Task to carry out: If a line in the listing carries the word "parte", return a copy of that line.

[Extracted information Boundary: Start]

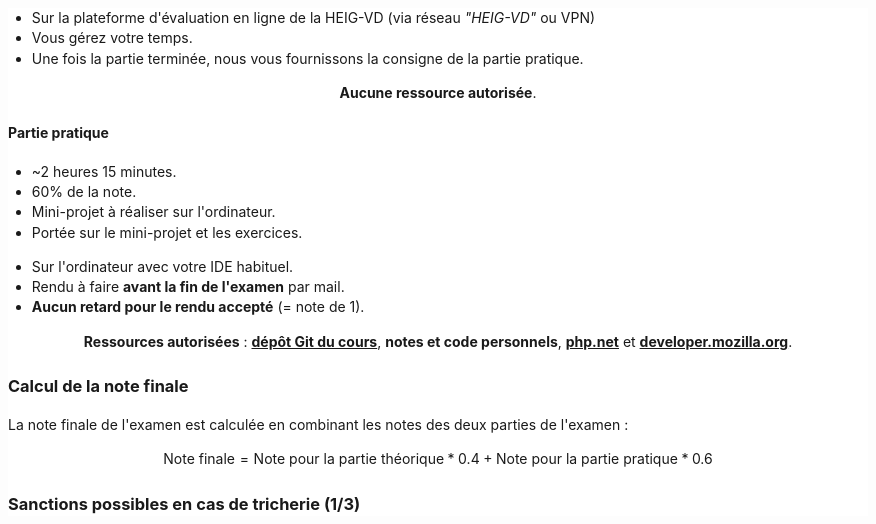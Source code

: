 </div>
<div>

- Sur la plateforme d'évaluation en ligne de la HEIG-VD (via réseau _"HEIG-VD"_
  ou VPN)
- Vous gérez votre temps.
- Une fois la partie terminée, nous vous fournissons la consigne de la partie
  pratique.

</div>
</div>

<center>

**Aucune ressource autorisée**.

</center>

#### Partie pratique

<div class="columns-half">
<div>

- ~2 heures 15 minutes.
- 60% de la note.
- Mini-projet à réaliser sur l'ordinateur.
- Portée sur le mini-projet et les exercices.

</div>
<div>

- Sur l'ordinateur avec votre IDE habituel.
- Rendu à faire **avant la fin de l'examen** par mail.
- **Aucun retard pour le rendu accepté** (= note de 1).

</div>
</div>

<center>

**Ressources autorisées** :
[**dépôt Git du cours**](https://github.com/heig-vd-progserv1-course/heig-vd-progserv1-course),
**notes et code personnels**,
[**php.net**](https://www.php.net/manual/index.php) et
[**developer.mozilla.org**](https://developer.mozilla.org).

</center>

### Calcul de la note finale

La note finale de l'examen est calculée en combinant les notes des deux parties
de l'examen :

$$\text{Note finale} = \text{Note pour la partie théorique} * 0.4 + \text{Note pour la partie pratique} * 0.6$$

### Sanctions possibles en cas de tricherie (1/3)
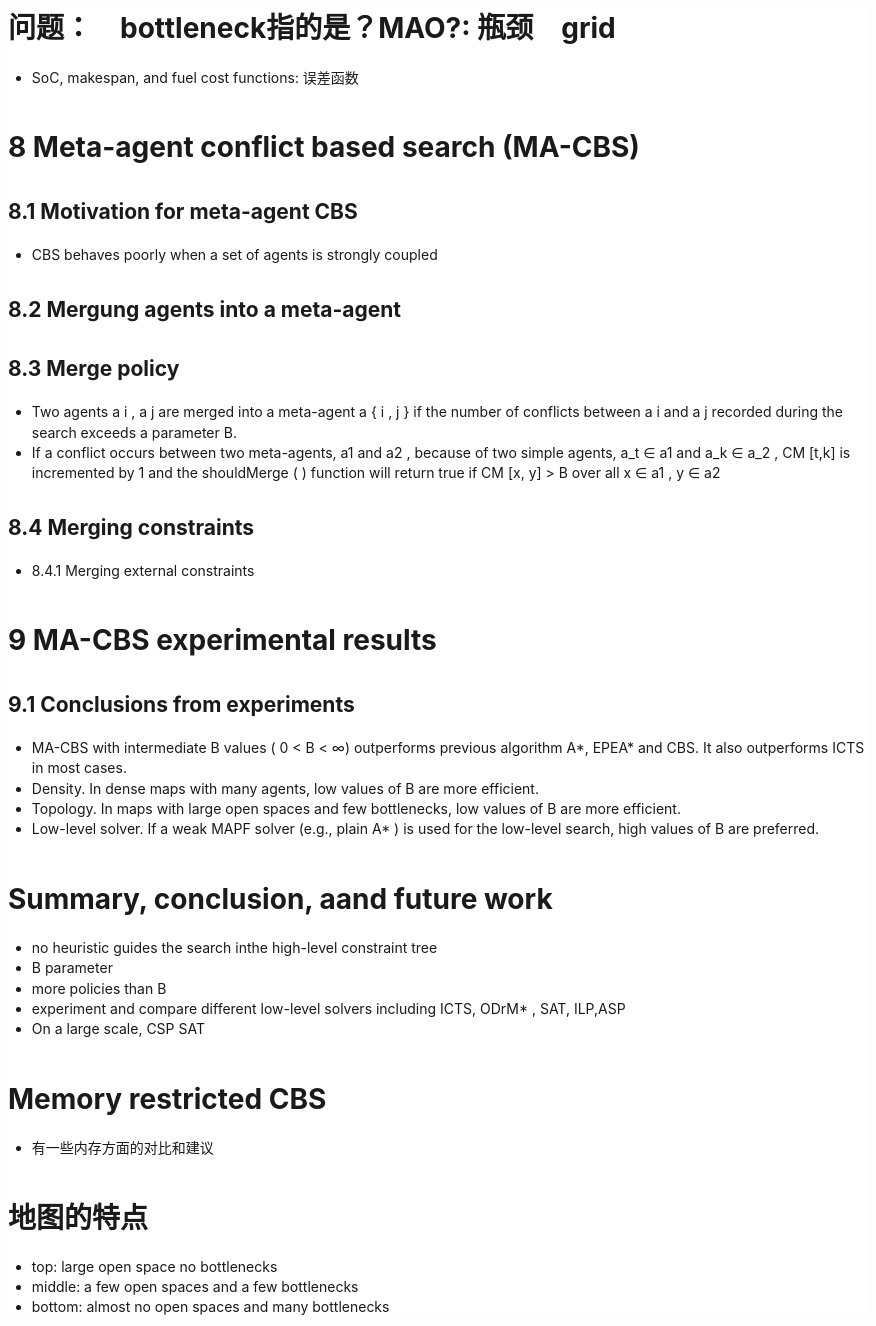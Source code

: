 
# 问题：　bottleneck指的是？MAO?: 瓶颈　grid
- SoC, makespan, and fuel cost functions: 误差函数

# 8 Meta-agent conflict based search (MA-CBS)

## 8.1 Motivation for meta-agent CBS
- CBS behaves poorly when a set of agents is strongly coupled

## 8.2 Mergung agents into a meta-agent

## 8.3 Merge policy
- Two agents a i , a j are merged into a meta-agent a { i , j } if the number of
conflicts between a i and a j recorded during the search exceeds a parameter B.
- If a conflict occurs between two meta-agents, a1 and a2 , because of two simple agents, a_t ∈ a1 and a_k ∈ a_2 , CM [t,k] is incremented by 1 and the shouldMerge ( ) function will return true if CM [x, y] > B over all x ∈ a1 , y ∈ a2

## 8.4 Merging constraints
- 8.4.1 Merging external constraints

# 9 MA-CBS experimental results
## 9.1 Conclusions from experiments
- MA-CBS with intermediate B values ( 0 < B < ∞) outperforms previous algorithm A*, EPEA* and CBS. It also outperforms ICTS in most cases.
- Density. In dense maps with many agents, low values of B are more efficient.
- Topology. In maps with large open spaces and few bottlenecks, low values of B are more efficient.
- Low-level solver. If a weak MAPF solver (e.g., plain A* ) is used for the low-level search, high values of B are preferred.

# Summary, conclusion, aand future work
- no heuristic guides the search inthe high-level constraint tree
- B parameter
- more policies than B
- experiment and compare different low-level solvers including  ICTS, ODrM* , SAT, ILP,ASP
- On a large scale, CSP  SAT

# Memory restricted CBS
 - 有一些内存方面的对比和建议

# 地图的特点
- top: large open space no bottlenecks
- middle: a few open spaces and a few bottlenecks
- bottom: almost no open spaces and many bottlenecks







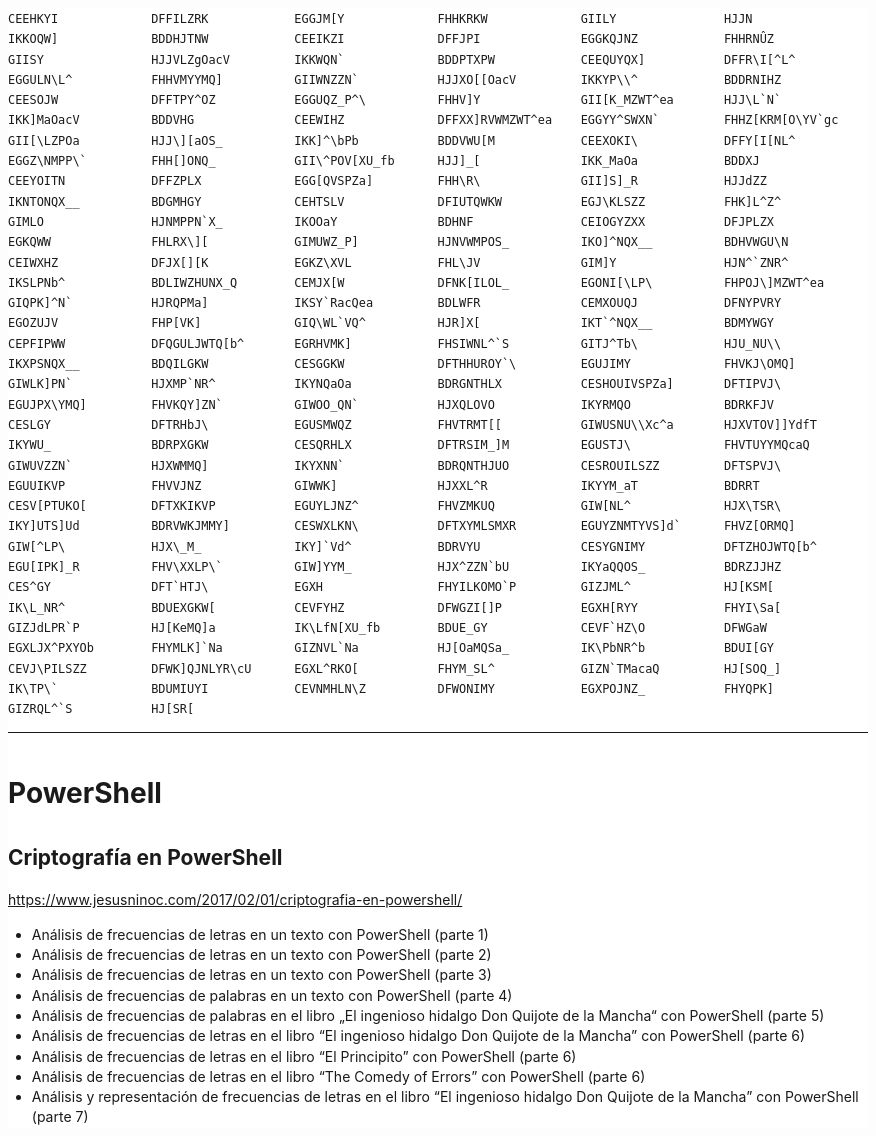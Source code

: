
 ```
CEEHKYI             DFFILZRK            EGGJM[Y             FHHKRKW             GIILY               HJJN                IKKOQW]             BDDHJTNW            CEEIKZI             DFFJPI              EGGKQJNZ            FHHRNÛZ             GIISY               HJJVLZgOacV         IKKWQN`             BDDPTXPW            CEEQUYQX]           DFFR\I[^L^          EGGULN\L^           FHHVMYYMQ]          GIIWNZZN`           HJJXO[[OacV         IKKYP\\^            BDDRNIHZ            CEESOJW             DFFTPY^OZ           EGGUQZ_P^\          FHHV]Y              GII[K_MZWT^ea       HJJ\L`N`            IKK]MaOacV          BDDVHG              CEEWIHZ             DFFXX]RVWMZWT^ea    EGGYY^SWXN`         FHHZ[KRM[O\YV`gc    GII[\LZPOa          HJJ\][aOS_          IKK]^\bPb           BDDVWU[M            CEEXOKI\            DFFY[I[NL^          EGGZ\NMPP\`         FHH[]ONQ_           GII\^POV[XU_fb      HJJ]_[              IKK_MaOa            BDDXJ               CEEYOITN            DFFZPLX             EGG[QVSPZa]         FHH\R\              GII]S]_R            HJJdZZ              IKNTONQX__          BDGMHGY             CEHTSLV             DFIUTQWKW           EGJ\KLSZZ           FHK]L^Z^            GIMLO               HJNMPPN`X_          IKOOaY              BDHNF               CEIOGYZXX           DFJPLZX             EGKQWW              FHLRX\][            GIMUWZ_P]           HJNVWMPOS_          IKO]^NQX__          BDHVWGU\N           CEIWXHZ             DFJX[][K            EGKZ\XVL            FHL\JV              GIM]Y               HJN^`ZNR^           IKSLPNb^            BDLIWZHUNX_Q        CEMJX[W             DFNK[ILOL_          EGONI[\LP\          FHPOJ\]MZWT^ea      GIQPK]^N`           HJRQPMa]            IKSY`RacQea         BDLWFR              CEMXOUQJ            DFNYPVRY            EGOZUJV             FHP[VK]             GIQ\WL`VQ^          HJR]X[              IKT`^NQX__          BDMYWGY             CEPFIPWW            DFQGULJWTQ[b^       EGRHVMK]            FHSIWNL^`S          GITJ^Tb\            HJU_NU\\            IKXPSNQX__          BDQILGKW            CESGGKW             DFTHHUROY`\         EGUJIMY             FHVKJ\OMQ]          GIWLK]PN`           HJXMP`NR^           IKYNQaOa            BDRGNTHLX           CESHOUIVSPZa]       DFTIPVJ\            EGUJPX\YMQ]         FHVKQY]ZN`          GIWOO_QN`           HJXQLOVO            IKYRMQO             BDRKFJV             CESLGY              DFTRHbJ\            EGUSMWQZ            FHVTRMT[[           GIWUSNU\\Xc^a       HJXVTOV]]YdfT       IKYWU_              BDRPXGKW            CESQRHLX            DFTRSIM_]M          EGUSTJ\             FHVTUYYMQcaQ        GIWUVZZN`           HJXWMMQ]            IKYXNN`             BDRQNTHJUO          CESROUILSZZ         DFTSPVJ\            EGUUIKVP            FHVVJNZ             GIWWK]              HJXXL^R             IKYYM_aT            BDRRT               CESV[PTUKO[         DFTXKIKVP           EGUYLJNZ^           FHVZMKUQ            GIW[NL^             HJX\TSR\            IKY]UTS]Ud          BDRVWKJMMY]         CESWXLKN\           DFTXYMLSMXR         EGUYZNMTYVS]d`      FHVZ[ORMQ]          GIW[^LP\            HJX\_M_             IKY]`Vd^            BDRVYU              CESYGNIMY           DFTZHOJWTQ[b^       EGU[IPK]_R          FHV\XXLP\`          GIW]YYM_            HJX^ZZN`bU          IKYaQQOS_           BDRZJJHZ            CES^GY              DFT`HTJ\            EGXH                FHYILKOMO`P         GIZJML^             HJ[KSM[             IK\L_NR^            BDUEXGKW[           CEVFYHZ             DFWGZI[]P           EGXH[RYY            FHYI\Sa[            GIZJdLPR`P          HJ[KeMQ]a           IK\LfN[XU_fb        BDUE_GY             CEVF`HZ\O           DFWGaW              EGXLJX^PXYOb        FHYMLK]`Na          GIZNVL`Na           HJ[OaMQSa_          IK\PbNR^b           BDUI[GY             CEVJ\PILSZZ         DFWK]QJNLYR\cU      EGXL^RKO[           FHYM_SL^            GIZN`TMacaQ         HJ[SOQ_]            IK\TP\`             BDUMIUYI            CEVNMHLN\Z          DFWONIMY            EGXPOJNZ_           FHYQPK]             GIZRQL^`S           HJ[SR[
```

----------------------

# PowerShell
## Criptografía en PowerShell
https://www.jesusninoc.com/2017/02/01/criptografia-en-powershell/
- Análisis de frecuencias de letras en un texto con PowerShell (parte 1)
- Análisis de frecuencias de letras en un texto con PowerShell (parte 2)
- Análisis de frecuencias de letras en un texto con PowerShell (parte 3)
- Análisis de frecuencias de palabras en un texto con PowerShell (parte 4)
- Análisis de frecuencias de palabras en el libro „El ingenioso hidalgo Don Quijote de la Mancha“ con PowerShell (parte 5)
- Análisis de frecuencias de letras en el libro “El ingenioso hidalgo Don Quijote de la Mancha” con PowerShell (parte 6)
- Análisis de frecuencias de letras en el libro “El Principito” con PowerShell (parte 6)
- Análisis de frecuencias de letras en el libro “The Comedy of Errors” con PowerShell (parte 6)
- Análisis y representación de frecuencias de letras en el libro “El ingenioso hidalgo Don Quijote de la Mancha” con PowerShell (parte 7)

[Extracted information Boundary: End]

Expected answer:
- Análisis de frecuencias de letras en un texto con PowerShell (parte 1)
- Análisis de frecuencias de letras en un texto con PowerShell (parte 2)
- Análisis de frecuencias de letras en un texto con PowerShell (parte 3)
- Análisis de frecuencias de palabras en un texto con PowerShell (parte 4)
- Análisis de frecuencias de palabras en el libro „El ingenioso hidalgo Don Quijote de la Mancha“ con PowerShell (parte 5)
- Análisis de frecuencias de letras en el libro “El ingenioso hidalgo Don Quijote de la Mancha” con PowerShell (parte 6)
- Análisis de frecuencias de letras en el libro “El Principito” con PowerShell (parte 6)
- Análisis de frecuencias de letras en el libro “The Comedy of Errors” con PowerShell (parte 6)
- Análisis y representación de frecuencias de letras en el libro “El ingenioso hidalgo Don Quijote de la Mancha” con PowerShell (parte 7)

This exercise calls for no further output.